## EXERCISE DETAILS
Copy the data verbatim and leave out every picture.

Dataset entries:
----
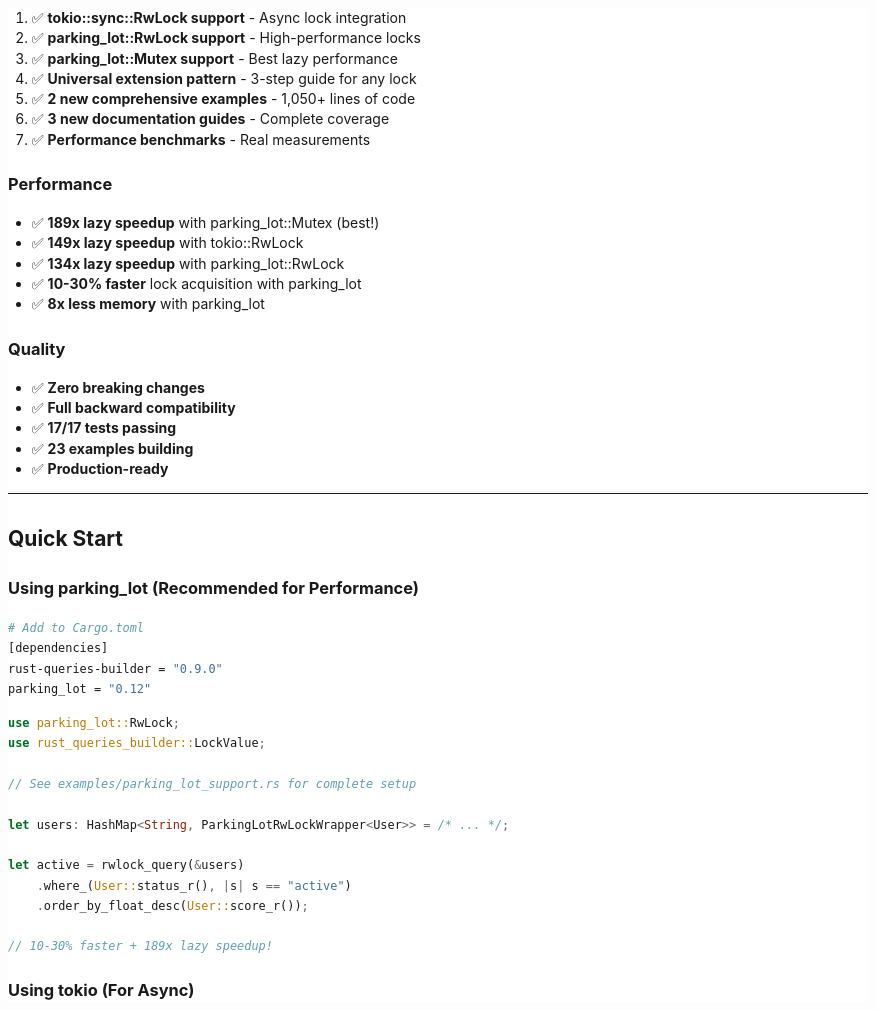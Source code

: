 1. ✅ **tokio::sync::RwLock support** - Async lock integration
2. ✅ **parking_lot::RwLock support** - High-performance locks
3. ✅ **parking_lot::Mutex support** - Best lazy performance
4. ✅ **Universal extension pattern** - 3-step guide for any lock
5. ✅ **2 new comprehensive examples** - 1,050+ lines of code
6. ✅ **3 new documentation guides** - Complete coverage
7. ✅ **Performance benchmarks** - Real measurements

### Performance

- ✅ **189x lazy speedup** with parking_lot::Mutex (best!)
- ✅ **149x lazy speedup** with tokio::RwLock
- ✅ **134x lazy speedup** with parking_lot::RwLock
- ✅ **10-30% faster** lock acquisition with parking_lot
- ✅ **8x less memory** with parking_lot

### Quality

- ✅ **Zero breaking changes**
- ✅ **Full backward compatibility**
- ✅ **17/17 tests passing**
- ✅ **23 examples building**
- ✅ **Production-ready**

---

## Quick Start

### Using parking_lot (Recommended for Performance)

```bash
# Add to Cargo.toml
[dependencies]
rust-queries-builder = "0.9.0"
parking_lot = "0.12"
```

```rust
use parking_lot::RwLock;
use rust_queries_builder::LockValue;

// See examples/parking_lot_support.rs for complete setup

let users: HashMap<String, ParkingLotRwLockWrapper<User>> = /* ... */;

let active = rwlock_query(&users)
    .where_(User::status_r(), |s| s == "active")
    .order_by_float_desc(User::score_r());

// 10-30% faster + 189x lazy speedup!
```

### Using tokio (For Async)
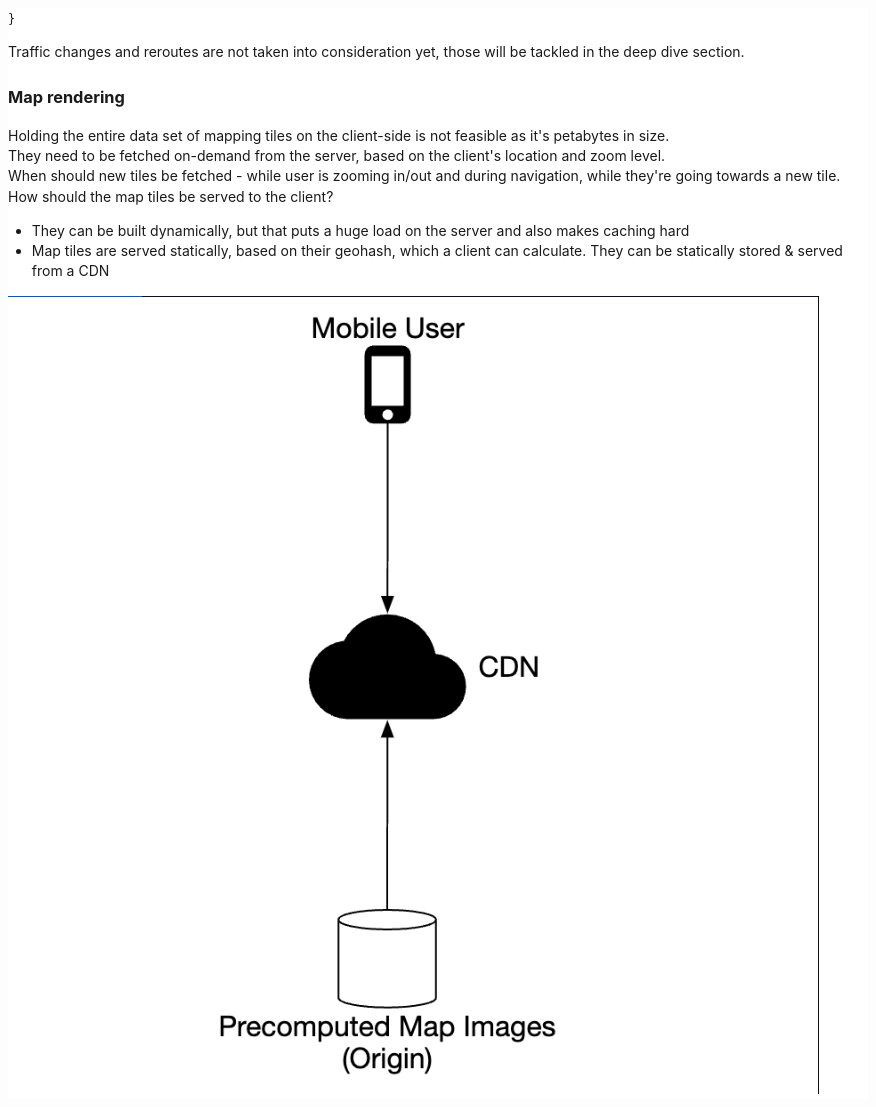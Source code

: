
 ```
}
```

Traffic changes and reroutes are not taken into consideration yet, those will be tackled in the deep dive section. <br>

### Map rendering

Holding the entire data set of mapping tiles on the client-side is not feasible as it's petabytes in size. <br>
They need to be fetched on-demand from the server, based on the client's location and zoom level. <br>
When should new tiles be fetched - while user is zooming in/out and during navigation, while they're going towards a new tile. <br>
How should the map tiles be served to the client? <br>

- They can be built dynamically, but that puts a huge load on the server and also makes caching hard
- Map tiles are served statically, based on their geohash, which a client can calculate. They can be statically stored & served from a CDN <br>

![](./images/Screenshot_9.png)
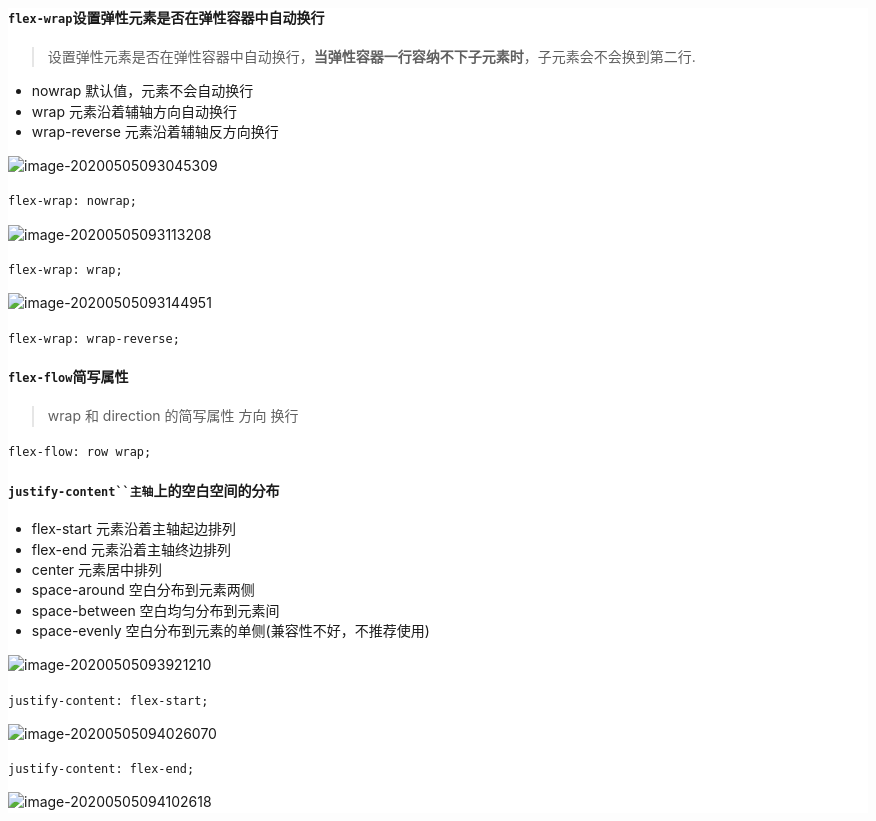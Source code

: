 #### `flex-wrap`设置弹性元素是否在弹性容器中自动换行

> 设置弹性元素是否在弹性容器中自动换行，**当弹性容器一行容纳不下子元素时**，子元素会不会换到第二行.

- nowrap 默认值，元素不会自动换行
- wrap 元素沿着辅轴方向自动换行
- wrap-reverse 元素沿着辅轴反方向换行

![image-20200505093045309](http://img.zhaojishun.cn/img/image-20200505093045309.png)

```
flex-wrap: nowrap;
```

![image-20200505093113208](http://img.zhaojishun.cn/img/image-20200505093113208.png)

```
flex-wrap: wrap;
```

![image-20200505093144951](http://img.zhaojishun.cn/img/image-20200505093144951.png)

```
flex-wrap: wrap-reverse;
```

#### `flex-flow`简写属性

> wrap 和 direction 的简写属性 方向 换行

```
flex-flow: row wrap;
```

#### `justify-content``主轴`上的空白空间的分布

- flex-start 元素沿着主轴起边排列
- flex-end 元素沿着主轴终边排列
- center 元素居中排列
- space-around 空白分布到元素两侧
- space-between 空白均匀分布到元素间
- space-evenly 空白分布到元素的单侧(兼容性不好，不推荐使用)

![image-20200505093921210](http://img.zhaojishun.cn/img/image-20200505093921210.png)

```
justify-content: flex-start;
```

![image-20200505094026070](http://img.zhaojishun.cn/img/image-20200505094026070.png)

```
justify-content: flex-end;
```

![image-20200505094102618](http://img.zhaojishun.cn/img/image-20200505094102618.png)
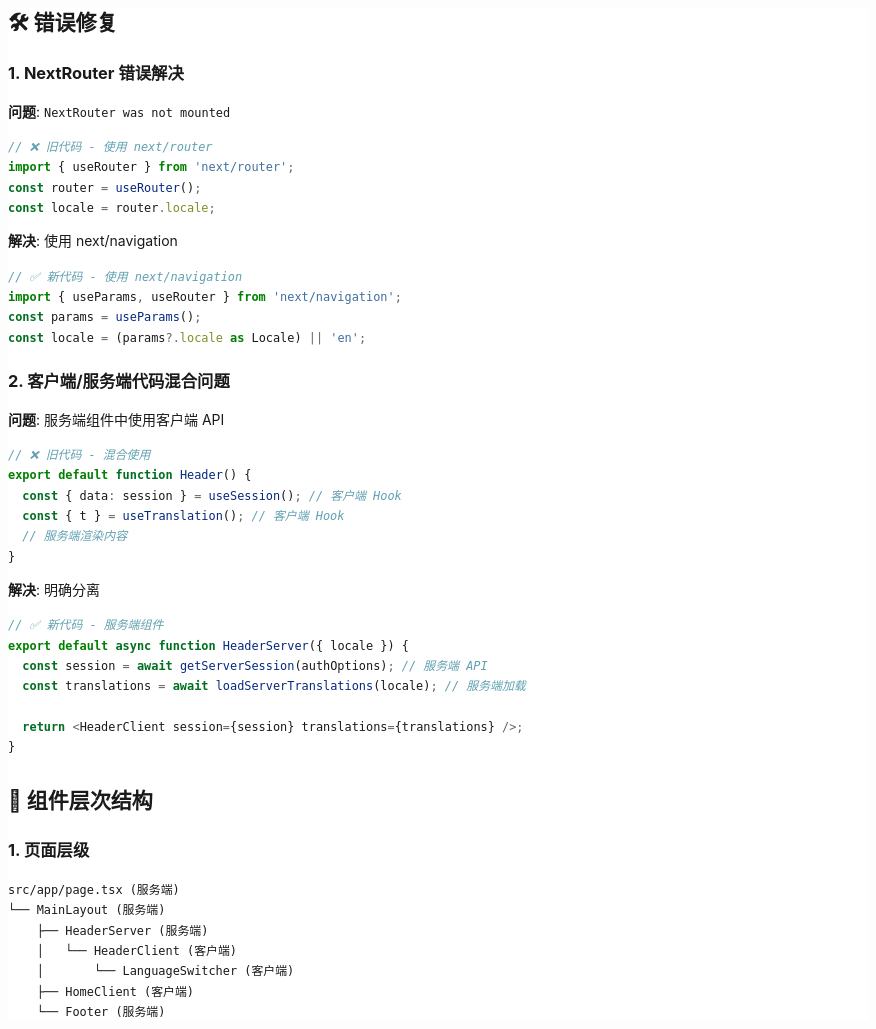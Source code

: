 ## 🛠️ 错误修复

### 1. **NextRouter 错误解决**

**问题**: `NextRouter was not mounted`
```typescript
// ❌ 旧代码 - 使用 next/router
import { useRouter } from 'next/router';
const router = useRouter();
const locale = router.locale;
```

**解决**: 使用 next/navigation
```typescript
// ✅ 新代码 - 使用 next/navigation
import { useParams, useRouter } from 'next/navigation';
const params = useParams();
const locale = (params?.locale as Locale) || 'en';
```

### 2. **客户端/服务端代码混合问题**

**问题**: 服务端组件中使用客户端 API
```typescript
// ❌ 旧代码 - 混合使用
export default function Header() {
  const { data: session } = useSession(); // 客户端 Hook
  const { t } = useTranslation(); // 客户端 Hook
  // 服务端渲染内容
}
```

**解决**: 明确分离
```typescript
// ✅ 新代码 - 服务端组件
export default async function HeaderServer({ locale }) {
  const session = await getServerSession(authOptions); // 服务端 API
  const translations = await loadServerTranslations(locale); // 服务端加载
  
  return <HeaderClient session={session} translations={translations} />;
}
```

## 📱 组件层次结构

### 1. **页面层级**
```
src/app/page.tsx (服务端)
└── MainLayout (服务端)
    ├── HeaderServer (服务端)
    │   └── HeaderClient (客户端)
    │       └── LanguageSwitcher (客户端)
    ├── HomeClient (客户端)
    └── Footer (服务端)
```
----
## ANSWER TO THIS TASK
Source code

: 1. ✅ **tokio::sync::RwLock support** - Async lock integration
2. ✅ **parking_lot::RwLock support** - High-performance locks
3. ✅ **parking_lot::Mutex support** - Best lazy performance
4. ✅ **Universal extension pattern** - 3-step guide for any lock
5. ✅ **2 new comprehensive examples** - 1,050+ lines of code
6. ✅ **3 new documentation guides** - Complete coverage
7. ✅ **Performance benchmarks** - Real measurements

### Performance

- ✅ **189x lazy speedup** with parking_lot::Mutex (best!)
- ✅ **149x lazy speedup** with tokio::RwLock
- ✅ **134x lazy speedup** with parking_lot::RwLock
- ✅ **10-30% faster** lock acquisition with parking_lot
- ✅ **8x less memory** with parking_lot

### Quality

- ✅ **Zero breaking changes**
- ✅ **Full backward compatibility**
- ✅ **17/17 tests passing**
- ✅ **23 examples building**
- ✅ **Production-ready**

---

## Quick Start

### Using parking_lot (Recommended for Performance)

```bash
# Add to Cargo.toml
[dependencies]
rust-queries-builder = "0.9.0"
parking_lot = "0.12"
```

```rust
use parking_lot::RwLock;
use rust_queries_builder::LockValue;

// See examples/parking_lot_support.rs for complete setup

let users: HashMap<String, ParkingLotRwLockWrapper<User>> = /* ... */;

let active = rwlock_query(&users)
    .where_(User::status_r(), |s| s == "active")
    .order_by_float_desc(User::score_r());

// 10-30% faster + 189x lazy speedup!
```

### Using tokio (For Async)
Source code

:
 ```
}
```

Traffic changes and reroutes are not taken into consideration yet, those will be tackled in the deep dive section. <br>

### Map rendering

Holding the entire data set of mapping tiles on the client-side is not feasible as it's petabytes in size. <br>
They need to be fetched on-demand from the server, based on the client's location and zoom level. <br>
When should new tiles be fetched - while user is zooming in/out and during navigation, while they're going towards a new tile. <br>
How should the map tiles be served to the client? <br>

- They can be built dynamically, but that puts a huge load on the server and also makes caching hard
- Map tiles are served statically, based on their geohash, which a client can calculate. They can be statically stored & served from a CDN <br>

![](./images/Screenshot_9.png)
Source code

: #### `flex-wrap`设置弹性元素是否在弹性容器中自动换行

> 设置弹性元素是否在弹性容器中自动换行，**当弹性容器一行容纳不下子元素时**，子元素会不会换到第二行.

- nowrap 默认值，元素不会自动换行
- wrap 元素沿着辅轴方向自动换行
- wrap-reverse 元素沿着辅轴反方向换行

![image-20200505093045309](http://img.zhaojishun.cn/img/image-20200505093045309.png)

```
flex-wrap: nowrap;
```

![image-20200505093113208](http://img.zhaojishun.cn/img/image-20200505093113208.png)

```
flex-wrap: wrap;
```

![image-20200505093144951](http://img.zhaojishun.cn/img/image-20200505093144951.png)

```
flex-wrap: wrap-reverse;
```

#### `flex-flow`简写属性

> wrap 和 direction 的简写属性 方向 换行

```
flex-flow: row wrap;
```

#### `justify-content``主轴`上的空白空间的分布

- flex-start 元素沿着主轴起边排列
- flex-end 元素沿着主轴终边排列
- center 元素居中排列
- space-around 空白分布到元素两侧
- space-between 空白均匀分布到元素间
- space-evenly 空白分布到元素的单侧(兼容性不好，不推荐使用)

![image-20200505093921210](http://img.zhaojishun.cn/img/image-20200505093921210.png)

```
justify-content: flex-start;
```

![image-20200505094026070](http://img.zhaojishun.cn/img/image-20200505094026070.png)

```
justify-content: flex-end;
```

![image-20200505094102618](http://img.zhaojishun.cn/img/image-20200505094102618.png)
Source code

: ## 🛠️ 错误修复

### 1. **NextRouter 错误解决**

**问题**: `NextRouter was not mounted`
```typescript
// ❌ 旧代码 - 使用 next/router
import { useRouter } from 'next/router';
const router = useRouter();
const locale = router.locale;
```

**解决**: 使用 next/navigation
```typescript
// ✅ 新代码 - 使用 next/navigation
import { useParams, useRouter } from 'next/navigation';
const params = useParams();
const locale = (params?.locale as Locale) || 'en';
```

### 2. **客户端/服务端代码混合问题**

**问题**: 服务端组件中使用客户端 API
```typescript
// ❌ 旧代码 - 混合使用
export default function Header() {
  const { data: session } = useSession(); // 客户端 Hook
  const { t } = useTranslation(); // 客户端 Hook
  // 服务端渲染内容
}
```

**解决**: 明确分离
```typescript
// ✅ 新代码 - 服务端组件
export default async function HeaderServer({ locale }) {
  const session = await getServerSession(authOptions); // 服务端 API
  const translations = await loadServerTranslations(locale); // 服务端加载
  
  return <HeaderClient session={session} translations={translations} />;
}
```

## 📱 组件层次结构

### 1. **页面层级**
```
src/app/page.tsx (服务端)
└── MainLayout (服务端)
    ├── HeaderServer (服务端)
    │   └── HeaderClient (客户端)
    │       └── LanguageSwitcher (客户端)
    ├── HomeClient (客户端)
    └── Footer (服务端)
```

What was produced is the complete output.